╭─ Listed records

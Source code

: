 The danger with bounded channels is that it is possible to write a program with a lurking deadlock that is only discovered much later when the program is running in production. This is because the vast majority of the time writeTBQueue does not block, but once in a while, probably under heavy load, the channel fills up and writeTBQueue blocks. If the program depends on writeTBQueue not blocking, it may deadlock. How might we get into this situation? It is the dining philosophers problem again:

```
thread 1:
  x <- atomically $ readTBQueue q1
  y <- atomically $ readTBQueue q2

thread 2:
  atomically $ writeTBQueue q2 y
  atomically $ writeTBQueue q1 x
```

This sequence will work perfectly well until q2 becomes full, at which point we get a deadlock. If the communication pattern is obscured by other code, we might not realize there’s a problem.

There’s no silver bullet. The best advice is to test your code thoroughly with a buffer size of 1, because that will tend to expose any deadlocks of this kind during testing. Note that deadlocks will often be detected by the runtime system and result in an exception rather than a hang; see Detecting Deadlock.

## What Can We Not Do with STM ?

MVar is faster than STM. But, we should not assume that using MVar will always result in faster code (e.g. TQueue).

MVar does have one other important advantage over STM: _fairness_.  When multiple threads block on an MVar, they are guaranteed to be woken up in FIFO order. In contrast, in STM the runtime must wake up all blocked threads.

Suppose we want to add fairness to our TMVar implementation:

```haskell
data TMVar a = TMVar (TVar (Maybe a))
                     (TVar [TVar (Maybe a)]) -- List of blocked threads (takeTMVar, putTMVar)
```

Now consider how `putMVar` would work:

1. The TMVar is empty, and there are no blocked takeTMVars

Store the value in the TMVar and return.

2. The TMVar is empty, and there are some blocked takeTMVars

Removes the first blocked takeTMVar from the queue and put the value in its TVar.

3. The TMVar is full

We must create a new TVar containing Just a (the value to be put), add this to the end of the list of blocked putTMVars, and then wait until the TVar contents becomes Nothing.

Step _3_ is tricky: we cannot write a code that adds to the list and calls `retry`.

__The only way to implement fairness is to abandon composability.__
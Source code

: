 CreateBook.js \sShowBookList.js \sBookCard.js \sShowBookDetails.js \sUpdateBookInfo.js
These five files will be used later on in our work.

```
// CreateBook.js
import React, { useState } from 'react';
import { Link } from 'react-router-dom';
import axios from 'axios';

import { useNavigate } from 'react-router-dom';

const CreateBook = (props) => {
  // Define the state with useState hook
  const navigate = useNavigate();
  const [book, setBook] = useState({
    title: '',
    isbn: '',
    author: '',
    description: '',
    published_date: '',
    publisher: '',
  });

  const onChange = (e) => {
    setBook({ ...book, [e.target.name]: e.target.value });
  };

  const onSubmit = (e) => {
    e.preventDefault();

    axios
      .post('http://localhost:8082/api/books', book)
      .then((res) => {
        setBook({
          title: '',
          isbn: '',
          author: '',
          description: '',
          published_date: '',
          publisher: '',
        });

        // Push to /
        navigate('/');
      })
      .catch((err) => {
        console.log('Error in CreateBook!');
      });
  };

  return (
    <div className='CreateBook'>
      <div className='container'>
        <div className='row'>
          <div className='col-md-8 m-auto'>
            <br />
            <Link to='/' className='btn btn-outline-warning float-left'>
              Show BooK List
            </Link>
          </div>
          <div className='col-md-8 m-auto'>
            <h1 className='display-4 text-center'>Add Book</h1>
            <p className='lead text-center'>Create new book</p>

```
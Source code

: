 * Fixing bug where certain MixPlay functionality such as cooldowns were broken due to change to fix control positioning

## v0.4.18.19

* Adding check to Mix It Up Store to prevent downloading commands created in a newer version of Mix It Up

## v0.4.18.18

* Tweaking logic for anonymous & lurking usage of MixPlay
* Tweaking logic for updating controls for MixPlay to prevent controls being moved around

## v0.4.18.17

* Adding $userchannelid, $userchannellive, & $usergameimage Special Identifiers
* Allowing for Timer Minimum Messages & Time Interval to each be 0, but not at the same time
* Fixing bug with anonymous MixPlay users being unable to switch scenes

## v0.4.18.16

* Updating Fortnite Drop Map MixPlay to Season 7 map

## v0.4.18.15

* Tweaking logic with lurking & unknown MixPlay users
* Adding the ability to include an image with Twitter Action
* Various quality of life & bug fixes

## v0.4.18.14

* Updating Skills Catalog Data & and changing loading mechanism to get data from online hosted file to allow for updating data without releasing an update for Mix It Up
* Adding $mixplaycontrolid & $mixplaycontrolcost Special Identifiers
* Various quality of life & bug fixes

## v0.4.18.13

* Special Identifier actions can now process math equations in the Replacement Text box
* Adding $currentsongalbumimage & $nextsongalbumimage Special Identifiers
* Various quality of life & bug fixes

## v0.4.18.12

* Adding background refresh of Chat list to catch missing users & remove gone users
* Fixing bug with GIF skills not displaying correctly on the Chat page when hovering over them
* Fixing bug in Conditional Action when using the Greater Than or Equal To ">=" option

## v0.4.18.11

╰─

Exercise instructions: Of the lines above, extract only those from the line with "Adding $userchannelid, $userchannellive, &" to the line with "## v0.4.18.12", both included, exactly as written.

Output below:
* Adding $userchannelid, $userchannellive, & $usergameimage Special Identifiers
* Allowing for Timer Minimum Messages & Time Interval to each be 0, but not at the same time
* Fixing bug with anonymous MixPlay users being unable to switch scenes

## v0.4.18.16

* Updating Fortnite Drop Map MixPlay to Season 7 map

## v0.4.18.15

* Tweaking logic with lurking & unknown MixPlay users
* Adding the ability to include an image with Twitter Action
* Various quality of life & bug fixes

## v0.4.18.14

* Updating Skills Catalog Data & and changing loading mechanism to get data from online hosted file to allow for updating data without releasing an update for Mix It Up
* Adding $mixplaycontrolid & $mixplaycontrolcost Special Identifiers
* Various quality of life & bug fixes

## v0.4.18.13

* Special Identifier actions can now process math equations in the Replacement Text box
* Adding $currentsongalbumimage & $nextsongalbumimage Special Identifiers
* Various quality of life & bug fixes

## v0.4.18.12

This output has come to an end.